An Effective and Accurate Bug Triage System with Software Data Reduction Techniques

(1)

An Effective and Accurate Bug Triage System

with Software Data Reduction Techniques

Varsha Bongane 1, S.B.Natikar 2

P.G. Student, Department of Computer Engineering, VACOE, Ahmednagar, Maharashtra, India1

Associate Professor, Department of Computer Engineering, VACOE, Ahmednagar, Maharashtra, India2

ABSTRACT: The procedure of altering bug will be bug triage, which expects to effectively allot a designer to another bug. Programming organizations spend the greater part of their expense in managing these bugs. To decrease time and cost of bug triaging, we introduce a programmed way to deal with anticipate an engineer with important experience to explain the new coming report. In proposed approach we are doing information diminishment on bug information set which will decrease the size of the information and in addition build the nature of the information. We are utilizing occasion determination and highlight choice all the while with verifiable bug information. We have included another module here which will portray the status of the bug such as whether it relegated to any designer or not and it is redressed or not.

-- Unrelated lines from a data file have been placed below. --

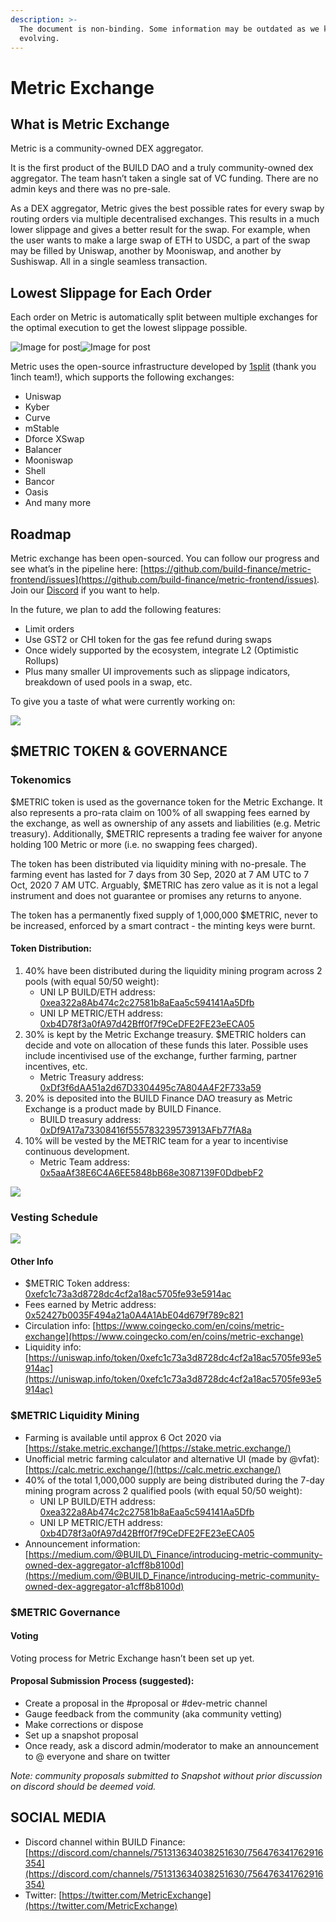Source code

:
```yaml
---
description: >-
  The document is non-binding. Some information may be outdated as we keep
  evolving.
---
```


# Metric Exchange

## What is Metric Exchange

Metric is a community-owned DEX aggregator.

It is the first product of the BUILD DAO and a truly community-owned dex aggregator. The team hasn’t taken a single sat of VC funding. There are no admin keys and there was no pre-sale.

As a DEX aggregator, Metric gives the best possible rates for every swap by routing orders via multiple decentralised exchanges. This results in a much lower slippage and gives a better result for the swap. For example, when the user wants to make a large swap of ETH to USDC, a part of the swap may be filled by Uniswap, another by Mooniswap, and another by Sushiswap. All in a single seamless transaction.

## Lowest Slippage for Each Order <a id="642b"></a>

Each order on Metric is automatically split between multiple exchanges for the optimal execution to get the lowest slippage possible.

![Image for post](https://miro.medium.com/max/60/0*za4aZ23MtSZlRg0i.png?q=20)![Image for post](https://miro.medium.com/max/1141/0*za4aZ23MtSZlRg0i.png)

Metric uses the open-source infrastructure developed by [1split](https://github.com/CryptoManiacsZone/1inchProtocol) \(thank you 1inch team!\), which supports the following exchanges:

* Uniswap
* Kyber
* Curve
* mStable
* Dforce XSwap
* Balancer
* Mooniswap
* Shell
* Bancor
* Oasis
* And many more

## Roadmap <a id="d8f4"></a>

Metric exchange has been open-sourced. You can follow our progress and see what’s in the pipeline here: [https://github.com/build-finance/metric-frontend/issues](https://github.com/build-finance/metric-frontend/issues). Join our [Discord](https://discord.gg/FN3sNSE) if you want to help. 

In the future, we plan to add the following features:

* Limit orders
* Use GST2 or CHI token for the gas fee refund during swaps
* Once widely supported by the ecosystem, integrate L2 \(Optimistic Rollups\)
* Plus many smaller UI improvements such as slippage indicators, breakdown of used pools in a swap, etc.

To give you a taste of what were currently working on:

![](.gitbook/assets/image.png)

## $METRIC TOKEN & GOVERNANCE

### Tokenomics

$METRIC token is used as the governance token for the Metric Exchange. It also represents a pro-rata claim on 100% of all swapping fees earned by the exchange, as well as ownership of any assets and liabilities \(e.g. Metric treasury\). Additionally, $METRIC represents a trading fee waiver for anyone holding 100 Metric or more \(i.e. no swapping fees charged\).

The token has been distributed via liquidity mining with no-presale. The farming event has lasted for 7 days from 30 Sep, 2020 at 7 AM UTC to 7 Oct, 2020 7 AM UTC. Arguably, $METRIC has zero value as it is not a legal instrument and does not guarantee or promises any returns to anyone.

The token has a permanently fixed supply of 1,000,000 $METRIC, never to be increased, enforced by a smart contract - the minting keys were burnt.

#### **Token Distribution:**

1. 40% have been distributed during the liquidity mining program across 2 pools \(with equal 50/50 weight\):
   * UNI LP BUILD/ETH address: [0xea322a8Ab474c2c27581b8aEaa5c594141Aa5Dfb](https://etherscan.io/address/0xea322a8Ab474c2c27581b8aEaa5c594141Aa5Dfb)
   * UNI LP METRIC/ETH address: [0xb4D78f3a0fA97d42Bff0f7f9CeDFE2FE23eECA05](https://etherscan.io/address/0xb4D78f3a0fA97d42Bff0f7f9CeDFE2FE23eECA05)
2. 30% is kept by the Metric Exchange treasury. $METRIC holders can decide and vote on allocation of these funds this later. Possible uses include incentivised use of the exchange, further farming, partner incentives, etc.
   * Metric Treasury address: [0xDf3f6dAA51a2d67D3304495c7A804A4F2F733a59](https://etherscan.io/address/0xDf3f6dAA51a2d67D3304495c7A804A4F2F733a59)
3. 20% is deposited into the BUILD Finance DAO treasury as Metric Exchange is a product made by BUILD Finance.
   * BUILD treasury address: [0xDf9A17a73308416f555783239573913AFb77fA8a](https://etherscan.io/address/0xDf9A17a73308416f555783239573913AFb77fA8a)
4. 10% will be vested by the METRIC team for a year to incentivise continuous development.
   * Metric Team address: [0x5aaAf38E6C4A6EE5848bB68e3087139F0DdbebF2](https://etherscan.io/address/0x5aaAf38E6C4A6EE5848bB68e3087139F0DdbebF2)

![](.gitbook/assets/metrics.png)

### **Vesting Schedule**

![](.gitbook/assets/vestingmetric.png)

#### **Other Info**

* $METRIC Token address: [0xefc1c73a3d8728dc4cf2a18ac5705fe93e5914ac](https://etherscan.io/address/0xefc1c73a3d8728dc4cf2a18ac5705fe93e5914ac)
* Fees earned by Metric address: [0x52427b0035F494a21a0A4A1AbE04d679f789c821](https://etherscan.io/address/0x52427b0035F494a21a0A4A1AbE04d679f789c821)
* Circulation info: [https://www.coingecko.com/en/coins/metric-exchange](https://www.coingecko.com/en/coins/metric-exchange)
* Liquidity info: [https://uniswap.info/token/0xefc1c73a3d8728dc4cf2a18ac5705fe93e5914ac](https://uniswap.info/token/0xefc1c73a3d8728dc4cf2a18ac5705fe93e5914ac)

### $METRIC Liquidity Mining

* Farming is available until approx 6 Oct 2020 via [https://stake.metric.exchange/](https://stake.metric.exchange/)
* Unofficial metric farming calculator and alternative UI \(made by @vfat\): [https://calc.metric.exchange/](https://calc.metric.exchange/)
* 40% of the total 1,000,000 supply are being distributed during the 7-day mining program across 2 qualified pools \(with equal 50/50 weight\):
  * UNI LP BUILD/ETH address: [0xea322a8Ab474c2c27581b8aEaa5c594141Aa5Dfb](https://etherscan.io/token/0xea322a8Ab474c2c27581b8aEaa5c594141Aa5Dfb)
  * UNI LP METRIC/ETH address: [0xb4D78f3a0fA97d42Bff0f7f9CeDFE2FE23eECA05](https://etherscan.io/token/0xb4D78f3a0fA97d42Bff0f7f9CeDFE2FE23eECA05)
* Announcement information: [https://medium.com/@BUILD\_Finance/introducing-metric-community-owned-dex-aggregator-a1cff8b8100d](https://medium.com/@BUILD_Finance/introducing-metric-community-owned-dex-aggregator-a1cff8b8100d)

### $METRIC Governance

#### **Voting**

Voting process for Metric Exchange hasn’t been set up yet.

#### **Proposal Submission Process \(suggested\):** 

* Create a proposal in the \#proposal or \#dev-metric channel
* Gauge feedback from the community \(aka community vetting\)
* Make corrections or dispose
* Set up a snapshot proposal
* Once ready, ask a discord admin/moderator to make an announcement to @ everyone and share on twitter

_Note: community proposals submitted to Snapshot without prior discussion on discord should be deemed void._

## SOCIAL MEDIA

* Discord channel within BUILD Finance: [https://discord.com/channels/751313634038251630/756476341762916354](https://discord.com/channels/751313634038251630/756476341762916354)
* Twitter: [https://twitter.com/MetricExchange](https://twitter.com/MetricExchange)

KEYWORDS: Mining software repositories, bug, bug triage, data reduction, bug data reduction, feature selection, instance selection, bug triage, prediction for reduction orders.

I. INTRODUCTION

A Bug storehouse assumes an essential part in overseeing programming bugs. Numerous open source programming ventures have an open bug archive that permits both engineers and clients to submit deserts or issues in the product, propose conceivable improvements, and remark on existing bug reports. For open source extensive scale programming extends, the quantity of every day bugs is so expensive which makes the triaging handle extremely troublesome and testing [2]. Programming organizations spend more than 45 percent of expense in settling bugs. There are two difficulties identified with bug information that might influence the viable utilization of bug vaults in programming improvement assignments, in particular the substantial scale and the low quality. In a bug storehouse, a bug is kept up as a bug report, which records the printed depiction of recreating the bug and upgrades as indicated by the status of bug altering [1].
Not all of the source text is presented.